Vittorio Foa ci ha lasciato. Una bella vita si è chiusa. Molti hanno scritto di lui, qui voglio ricordare un incontro, a Milano. Erano gli Anni Settanta e si era appena separato, dopo una lunga vita insieme, dalla moglie Lisa. Stava riorganizzando la propria esistenza, con la curiosità che metteva sempre nelle cose che faceva. In quel momento la sua urgenza era molto semplice, quasi elementare eppure paradossale considerando gli anni che aveva, più di 70. Eravamo a pranzo, dalle parti di via Lamarmora, e Vittorio mi chiedeva come si cucinano due uova al tegame. Glielo spiegai, convinto mi stesse prendendo in giro. Poi uscimmo e andammo a comprare le pentole, di varia misura, che sarebbero dovute servire per organizzare la sua nuova dimensione. Foa era scoppiettante nella sua ironia, nel modo con cui si apprestava ad affrontare un nuovo passaggio della sua vita, con la voglia di ricominciare senza soffermarsi sulla malinconia di una storia appena chiusa. Aveva passato otto anni, quelli della giovinezza, nelle prigioni fasciste, aveva attraversato i tempi terribili della guerra, della ricostruzione, delle sconfitte della sinistra, del fallimento di una vita coniugale conservando intatta la curiosità per il mondo. Forse in questo c'entra il suo essere ebreo, con l'abitudine a ricominciare ogni volta. Stasera mi cucinerò due uova al tegame, sarà la mia cerimonia funebre in suo onore.
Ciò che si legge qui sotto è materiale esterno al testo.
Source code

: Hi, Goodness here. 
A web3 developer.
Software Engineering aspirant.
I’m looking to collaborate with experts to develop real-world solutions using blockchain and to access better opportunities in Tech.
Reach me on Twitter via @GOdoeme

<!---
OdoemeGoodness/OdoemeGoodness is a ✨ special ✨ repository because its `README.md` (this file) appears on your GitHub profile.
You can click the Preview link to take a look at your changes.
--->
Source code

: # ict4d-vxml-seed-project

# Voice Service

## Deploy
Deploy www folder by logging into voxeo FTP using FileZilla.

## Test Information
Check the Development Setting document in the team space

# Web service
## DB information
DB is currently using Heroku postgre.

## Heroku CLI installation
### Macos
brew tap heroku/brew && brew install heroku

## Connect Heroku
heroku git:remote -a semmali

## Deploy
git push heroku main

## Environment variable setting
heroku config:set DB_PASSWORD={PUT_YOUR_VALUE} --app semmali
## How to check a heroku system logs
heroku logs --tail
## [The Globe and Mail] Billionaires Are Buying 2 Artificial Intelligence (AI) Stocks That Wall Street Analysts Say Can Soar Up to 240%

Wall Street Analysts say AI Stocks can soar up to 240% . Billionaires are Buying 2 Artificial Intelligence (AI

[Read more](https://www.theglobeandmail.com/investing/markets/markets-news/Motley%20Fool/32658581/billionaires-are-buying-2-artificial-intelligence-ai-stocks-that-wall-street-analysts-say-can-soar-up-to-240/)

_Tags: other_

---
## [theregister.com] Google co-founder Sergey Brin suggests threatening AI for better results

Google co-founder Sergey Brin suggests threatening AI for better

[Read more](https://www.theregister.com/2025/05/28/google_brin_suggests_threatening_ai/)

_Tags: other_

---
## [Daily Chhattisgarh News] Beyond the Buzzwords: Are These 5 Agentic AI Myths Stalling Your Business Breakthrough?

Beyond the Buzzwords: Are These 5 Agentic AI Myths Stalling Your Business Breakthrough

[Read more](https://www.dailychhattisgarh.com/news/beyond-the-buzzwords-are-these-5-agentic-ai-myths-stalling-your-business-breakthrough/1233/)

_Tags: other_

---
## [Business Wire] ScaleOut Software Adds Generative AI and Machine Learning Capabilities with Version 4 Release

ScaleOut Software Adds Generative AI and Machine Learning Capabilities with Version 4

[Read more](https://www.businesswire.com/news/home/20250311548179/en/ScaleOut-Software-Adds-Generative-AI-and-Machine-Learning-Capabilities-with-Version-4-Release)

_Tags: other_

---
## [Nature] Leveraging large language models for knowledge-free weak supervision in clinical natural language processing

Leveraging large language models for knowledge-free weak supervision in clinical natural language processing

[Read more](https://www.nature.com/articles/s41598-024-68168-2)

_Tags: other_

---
Un abbraccio.

domenica 19 ottobre 2008

Brunetta, il genio senza memoria

Tra i ministri in carica è uno dei più popolari. Ogni volta che lo intervistano, in tv o sui giornali, è categorico, deciso, inflessibile. Si presenta come l'uomo del cambiamento, quello che metterà a posto la burocrazia, i "fannulloni", come se realizzare l'efficienza nella pubblica amministrazione fosse solo una questione di premi e punizioni. Quando parla sembra Joe Belushi nei Blues Brothers, "in missione per Dio". Ispirato da una chiara visione del futuro. Ce ne ha dato prova in questo scambio con Aldo Cazzullo, del Corriere della Sera, il 15 giugno 2008:

«Ma è un fatto, non una mia opinione: il declino non esiste. Non esiste la recessione, né in Italia né nel mondo: recessione è quando per due, tre trimestri di fila il pil diminuisce; invece l’Italia è sempre cresciuta, sia pure poco. Non esiste neppure la crisi dei subprime ».
Come non esiste?
«Esiste una crisi di crescita. E di governance. Ma i subprime non c’entrano niente. I derivati sono un aspetto virtuoso, positivo, della straordinaria crescita economica americana di questo decennio. La tensione sui subprime incide in minima parte sui bilanci delle banche. Crederà mica che la Northern Rock sia fallita per i subprime? È crollata la fiducia dei risparmiatori. Dobbiamo e possiamo recuperarla».
Sì, ma in che modo?
«L’economia italiana non è messa male...(...) Tremonti è fantasioso, io sono fantasioso. Giulio ha grandi visioni, io ho grandi visioni. Lui è geniale, io sono geniale. Ecco, il nostro è un rapporto tra due persone geniali».